▶ [Assignment]: Could you show each line of the records that contains the word "evaluate"?

▶ [Record excerpts]:
+ + + + +

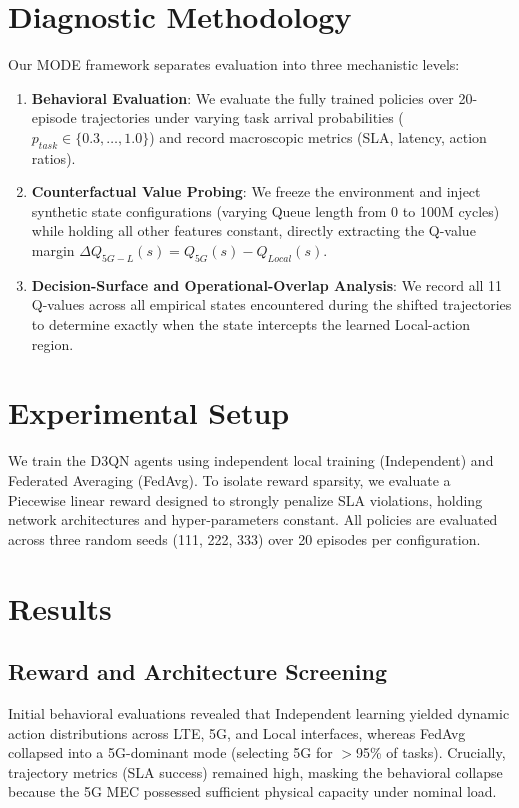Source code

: \documentclass[conference]{IEEEtran}
\begin{document}
\section{Diagnostic Methodology}
Our MODE framework separates evaluation into three mechanistic levels:

\begin{enumerate}
    \item \textbf{Behavioral Evaluation}: We evaluate the fully trained policies over 20-episode trajectories under varying task arrival probabilities ($p_{task} \in \{0.3, \dots, 1.0\}$) and record macroscopic metrics (SLA, latency, action ratios).
    \item \textbf{Counterfactual Value Probing}: We freeze the environment and inject synthetic state configurations (varying Queue length from 0 to 100M cycles) while holding all other features constant, directly extracting the Q-value margin $\Delta Q_{5G-L}(s) = Q_{5G}(s) - Q_{Local}(s)$.
    \item \textbf{Decision-Surface and Operational-Overlap Analysis}: We record all 11 Q-values across all empirical states encountered during the shifted trajectories to determine exactly when the state intercepts the learned Local-action region.
\end{enumerate}

\section{Experimental Setup}
We train the D3QN agents using independent local training (Independent) and Federated Averaging (FedAvg). To isolate reward sparsity, we evaluate a Piecewise linear reward designed to strongly penalize SLA violations, holding network architectures and hyper-parameters constant. All policies are evaluated across three random seeds (111, 222, 333) over 20 episodes per configuration.

\section{Results}

\subsection{Reward and Architecture Screening}
Initial behavioral evaluations revealed that Independent learning yielded dynamic action distributions across LTE, 5G, and Local interfaces, whereas FedAvg collapsed into a 5G-dominant mode (selecting 5G for $>$95\% of tasks). Crucially, trajectory metrics (SLA success) remained high, masking the behavioral collapse because the 5G MEC possessed sufficient physical capacity under nominal load. 
\end{document}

+ + + + +

▶ [Output of the exercise]:
    \item \textbf{Behavioral Evaluation}: We evaluate the fully trained policies over 20-episode trajectories under varying task arrival probabilities ($p_{task} \in \{0.3, \dots, 1.0\}$) and record macroscopic metrics (SLA, latency, action ratios).
We train the D3QN agents using independent local training (Independent) and Federated Averaging (FedAvg). To isolate reward sparsity, we evaluate a Piecewise linear reward designed to strongly penalize SLA violations, holding network architectures and hyper-parameters constant. All policies are evaluated across three random seeds (111, 222, 333) over 20 episodes per configuration.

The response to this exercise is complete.